I have gotta say... powerful piece of theatre... it did say not for under 9 years old.  Duncan is 10, so i figured it was doable.  But still... a tough show to watch.  ... all three of my men were outraged by the slavers in the show, and spent the whole intermission talking about strategies for hunting down and punishing the guilty!  :-)  Like I said, hard to watch, but it surely generated conversation!

Wednesday, September 7, 2011

The Groovy Milkshake Cup

So this looks like one milkshake cup, right? Well... a cool milkshake cup with two straws in the top.


Nope. So.... First yout unscrew the lid and take it off.

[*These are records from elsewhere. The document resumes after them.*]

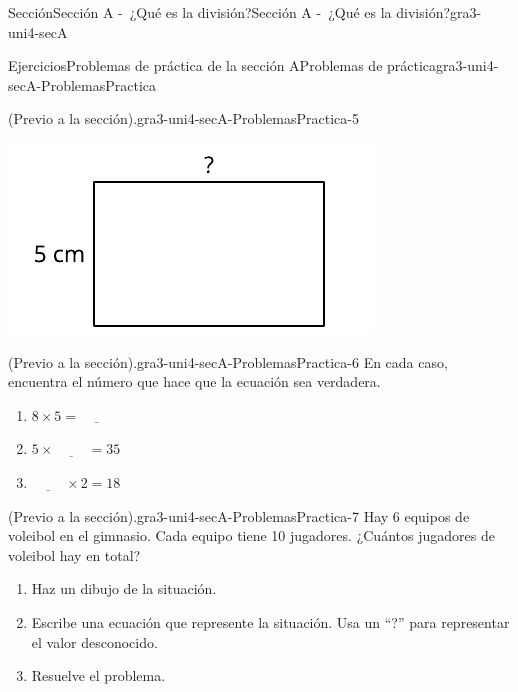 \documentclass[twoside,10pt,]{article}
\begin{document}
\begin{sectionptx}{Sección}{Sección A -~¿Qué es la división?}{}{Sección A -~¿Qué es la división?}{}{}{gra3-uni4-secA}
\begin{exercises-subsection}{Ejercicios}{Problemas de práctica de la sección A}{}{Problemas de práctica}{}{}{gra3-uni4-secA-ProblemasPractica}
\begin{divisionexercise}{3}{(Previo a la sección).}{}{gra3-uni4-secA-ProblemasPractica-5}
\begin{sidebyside}{2}{0}{0}{0}
\begin{sbspanel}{0.5}
\end{sbspanel}%
\begin{sbspanel}{0.5}%
\includegraphics[width=\linewidth]{external/svg-source/tikz-file-151673-scale13.pdf}
\end{sbspanel}%
\end{sidebyside}%
\end{divisionexercise}%
\begin{divisionexercise}{4}{(Previo a la sección).}{}{gra3-uni4-secA-ProblemasPractica-6}%
En cada caso, encuentra el número que hace que la ecuación sea verdadera.%
\par
%
\begin{enumerate}[label={(\alph*)}]
\item{}\(\displaystyle 8 \times 5 = \underline{\hspace{1cm}}\)%
\item{}\(\displaystyle 5 \times \underline{\hspace{1cm}} = 35\)%
\item{}\(\displaystyle \underline{\hspace{1cm}} \times 2 = 18\)%
\end{enumerate}
%
\end{divisionexercise}%
\begin{divisionexercise}{5}{(Previo a la sección).}{}{gra3-uni4-secA-ProblemasPractica-7}%
Hay 6 equipos de voleibol en el gimnasio. Cada equipo tiene 10 jugadores. ¿Cuántos jugadores de voleibol hay en total?%
\par
%
\begin{enumerate}[label={(\alph*)}]
\item{}Haz un dibujo de la situación.%
\item{}Escribe una ecuación que represente la situación. Usa un “?” para representar el valor desconocido.%
\item{}Resuelve el problema.%

\end{enumerate}
\end{divisionexercise}
\end{exercises-subsection}
\end{sectionptx}
\end{document}
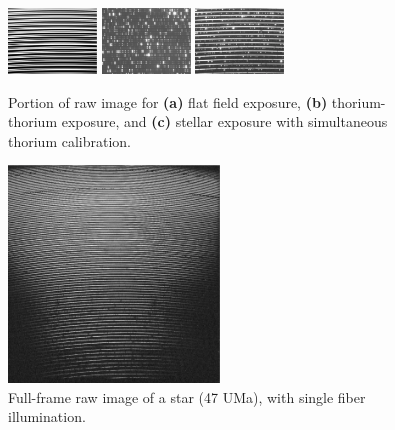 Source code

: \documentclass[12pt,preprint]{emulateapj}
\begin{document}
\begin{figure}[htbp] %
   \centering
   \includegraphics[width=0.21\textwidth, angle=90]{flat.eps} 
   \includegraphics[width=0.21\textwidth, angle=90]{thar-thar2.eps} 
   \includegraphics[width=0.21\textwidth, angle=90]{star-thar.eps} 
    \caption{Portion of raw image for {\bf (a)} flat field exposure, {\bf (b)} 
    thorium-thorium exposure, and {\bf (c)} stellar exposure with simultaneous
    thorium calibration.}
   \label{fig:frames}
\end{figure}

\begin{figure}[htbp] %
   \centering
      \includegraphics[width=0.5\textwidth]{full_star.eps}
    \caption{Full-frame raw image of a star (47 UMa), with single fiber illumination.}
    \vspace{10pt}
   \label{fig:fullstar}
\end{figure}
\end{document}
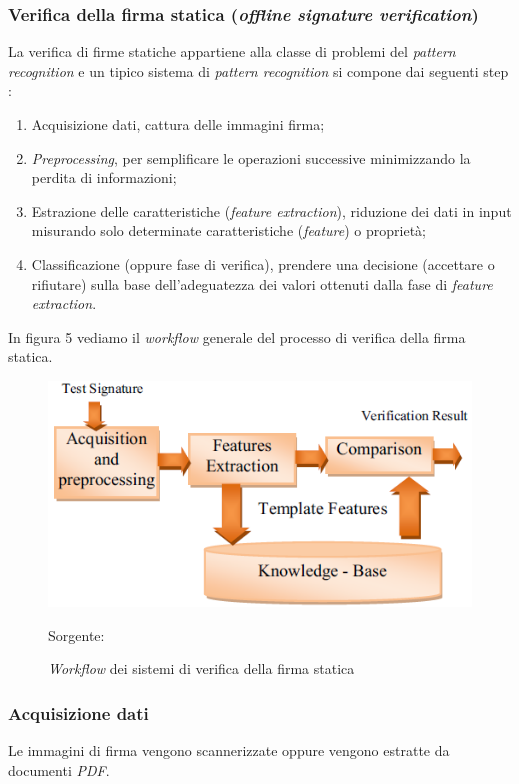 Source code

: \subsubsection{Verifica della firma statica (\emph{offline signature verification})}
\label{2.1.3}
La verifica di firme statiche appartiene alla classe di problemi del \emph{pattern recognition} e un tipico sistema di \emph{pattern recognition} si compone dai seguenti step \cite{2698894}:
\begin{enumerate}
\item Acquisizione dati, cattura delle immagini firma;
\item \emph{Preprocessing}, per semplificare le operazioni successive minimizzando la perdita di informazioni;
\item Estrazione delle caratteristiche (\emph{feature extraction}), riduzione dei dati in input misurando solo determinate caratteristiche (\emph{feature}) o proprietà;
\item Classificazione (oppure fase di verifica), prendere una decisione (accettare o rifiutare) sulla base dell'adeguatezza dei valori ottenuti dalla fase di \emph{feature extraction}.
\end{enumerate}
In figura 5 vediamo il \emph{workflow} generale del processo di verifica della firma statica.
\begin{figure}[H]
\centering
\includegraphics[scale=0.8]{../Logo&Header/generalProcess.png}
\caption{\emph{Workflow} dei sistemi di verifica della firma statica} Sorgente: \cite{4}
\end{figure}
\subsubsection*{Acquisizione dati}
\label{2.1.3.1}
Le immagini di firma vengono scannerizzate oppure vengono estratte da documenti \emph{PDF}.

Then you pull it apart and.....


Voila! TWO milkshake cups!
I have a different flavour of fruit smoothy on each side!    One was cherry and the other was blueberry.  A great combo if you mix them together.  And the great thing about it is, that, lets say you had only one cup that could support a milkshake, but you had two kids who wanted one, and they each wanted a different flavour.  In this case, you can put a different flavour on each side and give it back to them, and voila!

Monday, September 5, 2011

Our walk up the Strasbourg Cathedral Tower

We are home in London again, but there are still photos left on my camera of the Strasbourg trip that I am not ready to delete!  Here are a bunch from our climb up the tower stairs of the Cathedral.  I don't remember the exact number of stairs:  less than the eiffel tower, but still a bit of exercise..... at one point, the cathedral WAS the tallest building in the west, but... that was 500 years ago or so!  :-)   Still, the stairs were very narrow and winding.  Sometimes you would get areas where the windows were bigger and would let in the light, but often the windows were narrow, and it was a bit dark and spooky! We were glad that there was a hand rail on at least the one side, and stuck to it pretty well.  We also agreed that you might not want to have to do this walk everyday to get to work (we saw there were some offices at the top of the stairs!).... particularly with an undone shoelace (as you can see Duncan has)

It was fun seeing the view change as we got higher and higher.  We liked the view through this particular window, which looked right down to one of the restaurants that we had eatten lunch at earlier in the day.... it was also fun to get a closer look at the wild boar/pig sculpture just below (which seemed to be pointing to the restaurant.

I also loved getting a closer look at the flying buttresses on the outside, and looking at the stained glass from both outside and above. 

Yea! I made it to the top!
The view from the top was the reward for the walk.  It was high up, but not so high that you felt any vertigo looking down.  Plus, the Eiffel tower walk had been a tough one for me...too many years of sitting at a desk.  I was thrilled to arrive at the top having broken only a minor sweat!  Yea!!!!
Roof line from above
photostitching the view up top
I tried to use the Photosynth app on my IPad to 'stitch' a photo from the top.  you can see that I still need to learn how to do it right (it does feel a bit 'Lucy in the Sky With Diamonds, but you can at least get a sense of the sky from up there.